Further, the Respondent did not submit a Response in the present case and did not provide any explanation or evidence to show rights or legitimate interests in the disputed domain name sufficient to rebut the Complainant’s prima facie case.
Accordingly, the Panel finds that the Respondent has no rights or legitimate interests in respect of the disputed domain name.
C. Registered and Used in Bad Faith
The complainant must also show that the respondent registered and is using the disputed domain name in bad faith (see Policy, paragraph 4(a)(iii)). Paragraph 4(b) of the Policy provides circumstances that may evidence bad faith under paragraph 4(a)(iii) of the Policy.
The Complainant has submitted evidence showing that the disputed domain name resolved to an active website providing links for online gambling. It is well-established that the use of a domain name which incorporates a complainant’s trademark for such purposes to attempt to attract Internet users for commercial gain constitutes bad faith conduct under paragraph 4(a)(iii) of the Policy.

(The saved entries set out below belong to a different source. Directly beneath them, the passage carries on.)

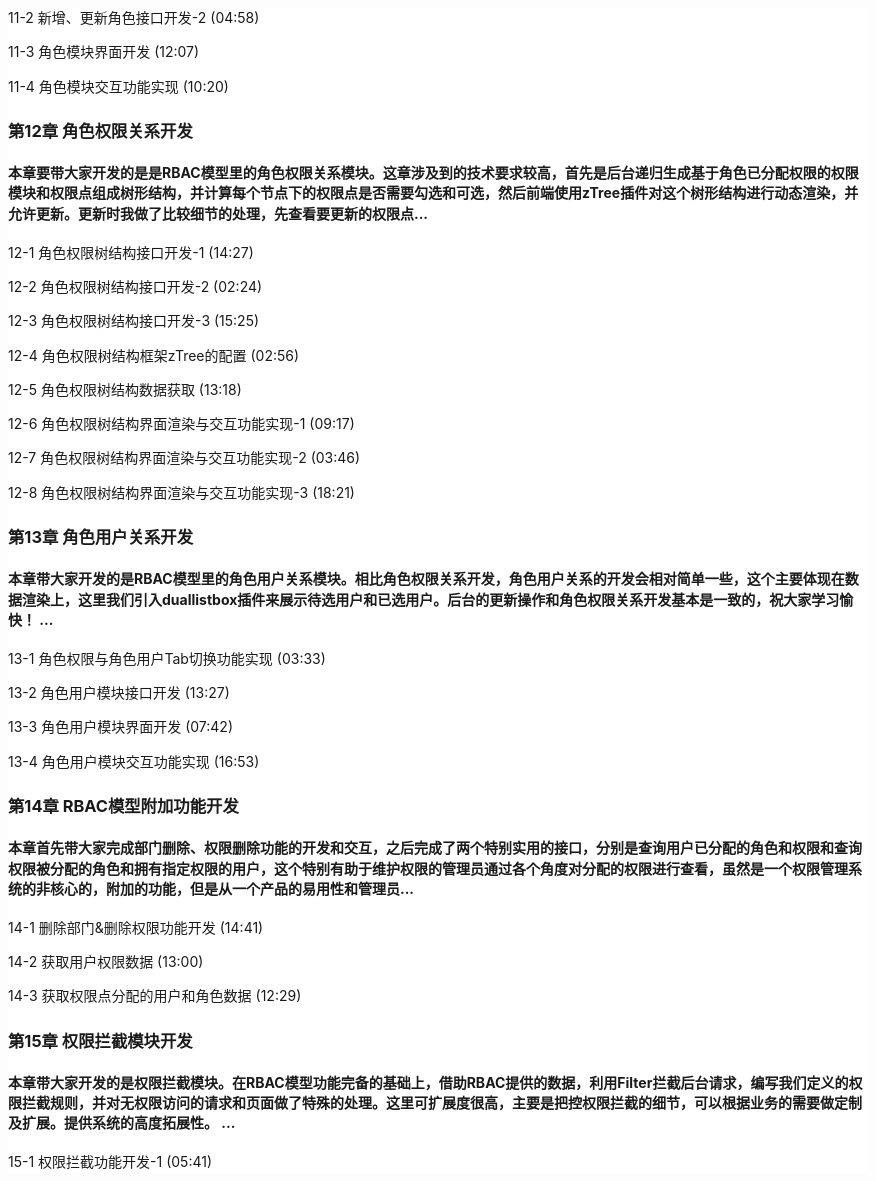 11-2 新增、更新角色接口开发-2 (04:58)

11-3 角色模块界面开发 (12:07)

11-4 角色模块交互功能实现 (10:20)


### 第12章 角色权限关系开发

#### 本章要带大家开发的是是RBAC模型里的角色权限关系模块。这章涉及到的技术要求较高，首先是后台递归生成基于角色已分配权限的权限模块和权限点组成树形结构，并计算每个节点下的权限点是否需要勾选和可选，然后前端使用zTree插件对这个树形结构进行动态渲染，并允许更新。更新时我做了比较细节的处理，先查看要更新的权限点...
12-1 角色权限树结构接口开发-1 (14:27)

12-2 角色权限树结构接口开发-2 (02:24)

12-3 角色权限树结构接口开发-3 (15:25)

12-4 角色权限树结构框架zTree的配置 (02:56)

12-5 角色权限树结构数据获取 (13:18)

12-6 角色权限树结构界面渲染与交互功能实现-1 (09:17)

12-7 角色权限树结构界面渲染与交互功能实现-2 (03:46)

12-8 角色权限树结构界面渲染与交互功能实现-3 (18:21)


### 第13章 角色用户关系开发

#### 本章带大家开发的是RBAC模型里的角色用户关系模块。相比角色权限关系开发，角色用户关系的开发会相对简单一些，这个主要体现在数据渲染上，这里我们引入duallistbox插件来展示待选用户和已选用户。后台的更新操作和角色权限关系开发基本是一致的，祝大家学习愉快！ ...
13-1 角色权限与角色用户Tab切换功能实现 (03:33)

13-2 角色用户模块接口开发 (13:27)

13-3 角色用户模块界面开发 (07:42)

13-4 角色用户模块交互功能实现 (16:53)


### 第14章 RBAC模型附加功能开发

#### 本章首先带大家完成部门删除、权限删除功能的开发和交互，之后完成了两个特别实用的接口，分别是查询用户已分配的角色和权限和查询权限被分配的角色和拥有指定权限的用户，这个特别有助于维护权限的管理员通过各个角度对分配的权限进行查看，虽然是一个权限管理系统的非核心的，附加的功能，但是从一个产品的易用性和管理员...
14-1 删除部门&删除权限功能开发 (14:41)

14-2 获取用户权限数据 (13:00)

14-3 获取权限点分配的用户和角色数据 (12:29)


### 第15章 权限拦截模块开发

#### 本章带大家开发的是权限拦截模块。在RBAC模型功能完备的基础上，借助RBAC提供的数据，利用Filter拦截后台请求，编写我们定义的权限拦截规则，并对无权限访问的请求和页面做了特殊的处理。这里可扩展度很高，主要是把控权限拦截的细节，可以根据业务的需要做定制及扩展。提供系统的高度拓展性。 ...
15-1 权限拦截功能开发-1 (05:41)
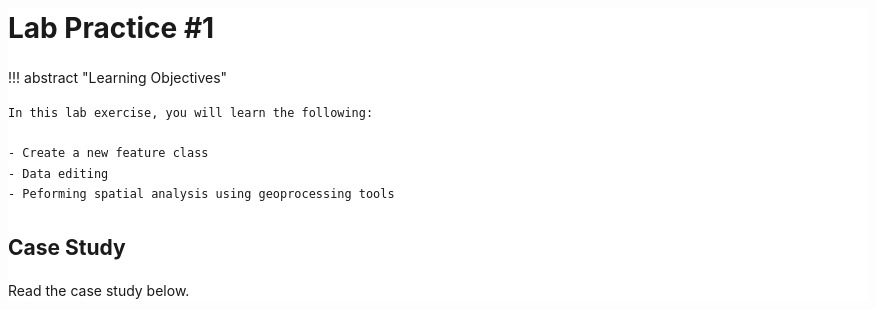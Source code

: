 # Lab Practice #1

!!! abstract "Learning Objectives"

    In this lab exercise, you will learn the following:

    - Create a new feature class 
    - Data editing 
    - Peforming spatial analysis using geoprocessing tools

## Case Study

Read the case study below.

<iframe src="https://www.facebook.com/plugins/post.php?href=https%3A%2F%2Fwww.facebook.com%2FLawrenceWongST%2Fposts%2F491546678997483&show_text=true&width=500" width="500" height="560" style="border:none;overflow:hidden" scrolling="no" frameborder="0" allowfullscreen="true" allow="autoplay; clipboard-write; encrypted-media; picture-in-picture; web-share"></iframe>
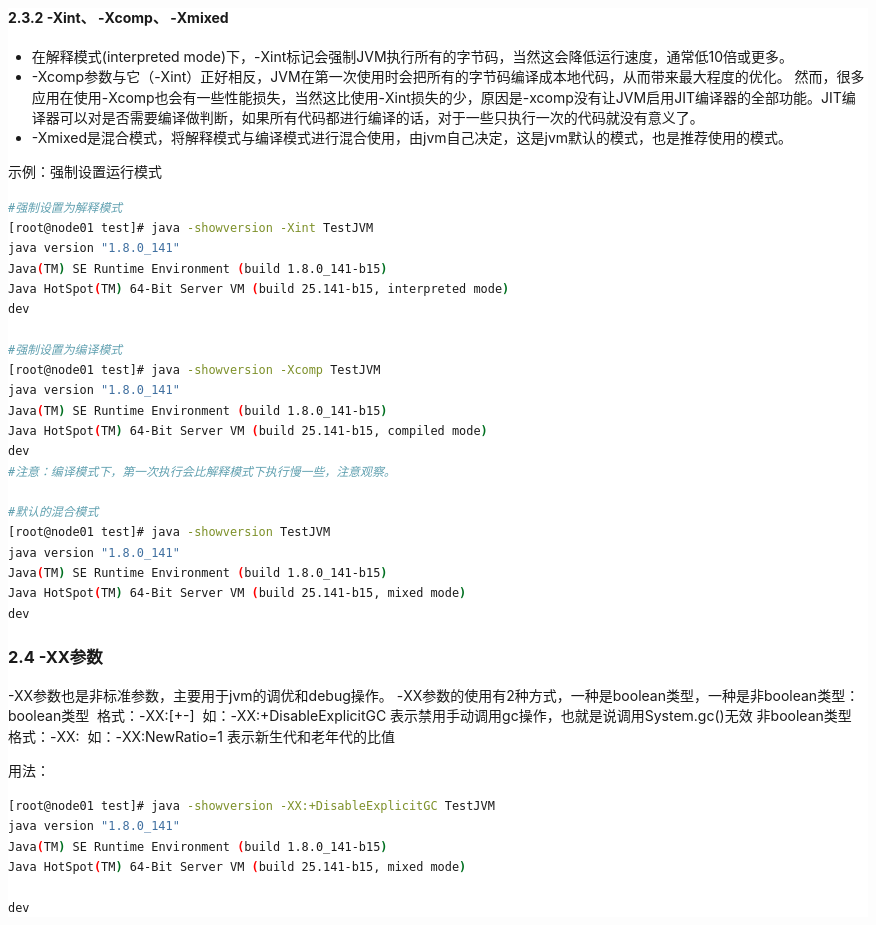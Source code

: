 

#### 2.3.2 -Xint、 -Xcomp、 -Xmixed

* 在解释模式(interpreted mode)下，-Xint标记会强制JVM执行所有的字节码，当然这会降低运行速度，通常低10倍或更多。
* -Xcomp参数与它（-Xint）正好相反，JVM在第一次使用时会把所有的字节码编译成本地代码，从而带来最大程度的优化。
  然而，很多应用在使用-Xcomp也会有一些性能损失，当然这比使用-Xint损失的少，原因是-xcomp没有让JVM启用JIT编译器的全部功能。JIT编译器可以对是否需要编译做判断，如果所有代码都进行编译的话，对于一些只执行一次的代码就没有意义了。
* -Xmixed是混合模式，将解释模式与编译模式进行混合使用，由jvm自己决定，这是jvm默认的模式，也是推荐使用的模式。



示例：强制设置运行模式

```bash
#强制设置为解释模式
[root@node01 test]# java -showversion -Xint TestJVM
java version "1.8.0_141"
Java(TM) SE Runtime Environment (build 1.8.0_141-b15)
Java HotSpot(TM) 64-Bit Server VM (build 25.141-b15, interpreted mode)
dev

#强制设置为编译模式
[root@node01 test]# java -showversion -Xcomp TestJVM
java version "1.8.0_141"
Java(TM) SE Runtime Environment (build 1.8.0_141-b15)
Java HotSpot(TM) 64-Bit Server VM (build 25.141-b15, compiled mode)
dev
#注意：编译模式下，第一次执行会比解释模式下执行慢一些，注意观察。

#默认的混合模式
[root@node01 test]# java -showversion TestJVM
java version "1.8.0_141"
Java(TM) SE Runtime Environment (build 1.8.0_141-b15)
Java HotSpot(TM) 64-Bit Server VM (build 25.141-b15, mixed mode)
dev
```



### 2.4  -XX参数

-XX参数也是非标准参数，主要用于jvm的调优和debug操作。
-XX参数的使用有2种方式，一种是boolean类型，一种是非boolean类型：
boolean类型
​	 格式：-XX:[+-]
​	 如：-XX:+DisableExplicitGC 表示禁用手动调用gc操作，也就是说调用System.gc()无效
非boolean类型
​	 格式：-XX:
​	 如：-XX:NewRatio=1 表示新生代和老年代的比值



用法：

```bash
[root@node01 test]# java -showversion -XX:+DisableExplicitGC TestJVM
java version "1.8.0_141"
Java(TM) SE Runtime Environment (build 1.8.0_141-b15)
Java HotSpot(TM) 64-Bit Server VM (build 25.141-b15, mixed mode)

dev
```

Similarly, the Panel finds that the use of the disputed domain name in the present case constitutes evidence of bad faith registration and use of the disputed domain name. The fact that the disputed domain name currently does not resolve to an active website does not prevent a finding of bad faith.
Further, the disputed domain name is confusingly similar to the Complainant’s IBM mark which the Panel finds is an attempt by the Respondent to confuse and/or mislead Internet users seeking or expecting the Complainant. Previous UDRP panels ruled that in such circumstances “a likelihood of confusion is presumed, and such confusion will inevitably result in the diversion of Internet traffic from the Complainant’s site to the Respondent’s site” (see Edmunds.com, Inc v. Triple E Holdings Limited, WIPO Case No. D2006-1095). To this end, prior UDRP panels have established that attracting Internet traffic by using a domain name that is identical or confusingly similar to a registered trademark may be evidence of bad faith under paragraph 4(b)(iv) of the UDRP.
In addition, the Complainant also submitted evidence that it had issued two cease and desist letters to the Respondent prior to the commencement of the proceedings to which the Responded never responded. The Panels draws a further adverse inference from the conduct of the Respondent.
The Respondent also did not submit a Response in this proceeding. This may be a further indication of the Respondent’s bad faith, which was considered by the Panel.
Based on the evidence presented to the Panel, including the registration of the disputed domain name after the registration of the Complainant’s trademark, the confusing similarity between the disputed domain name and the Complainant’s trademark, the Respondent’s use of the disputed domain name, and the failure of the Respondent to submit a response, the Panel finds that the disputed domain name was registered and is being used in bad faith.
Accordingly, having regard to the circumstances of this particular case, the Panel finds that the Complainant has met its burden under paragraph 4(a)(iii) of the Policy.
For the foregoing reasons, in accordance with paragraphs 4(i) of the Policy and 15 of the Rules, the Panel orders that the disputed domain name, <helloibm.com> be transferred to the Complainant.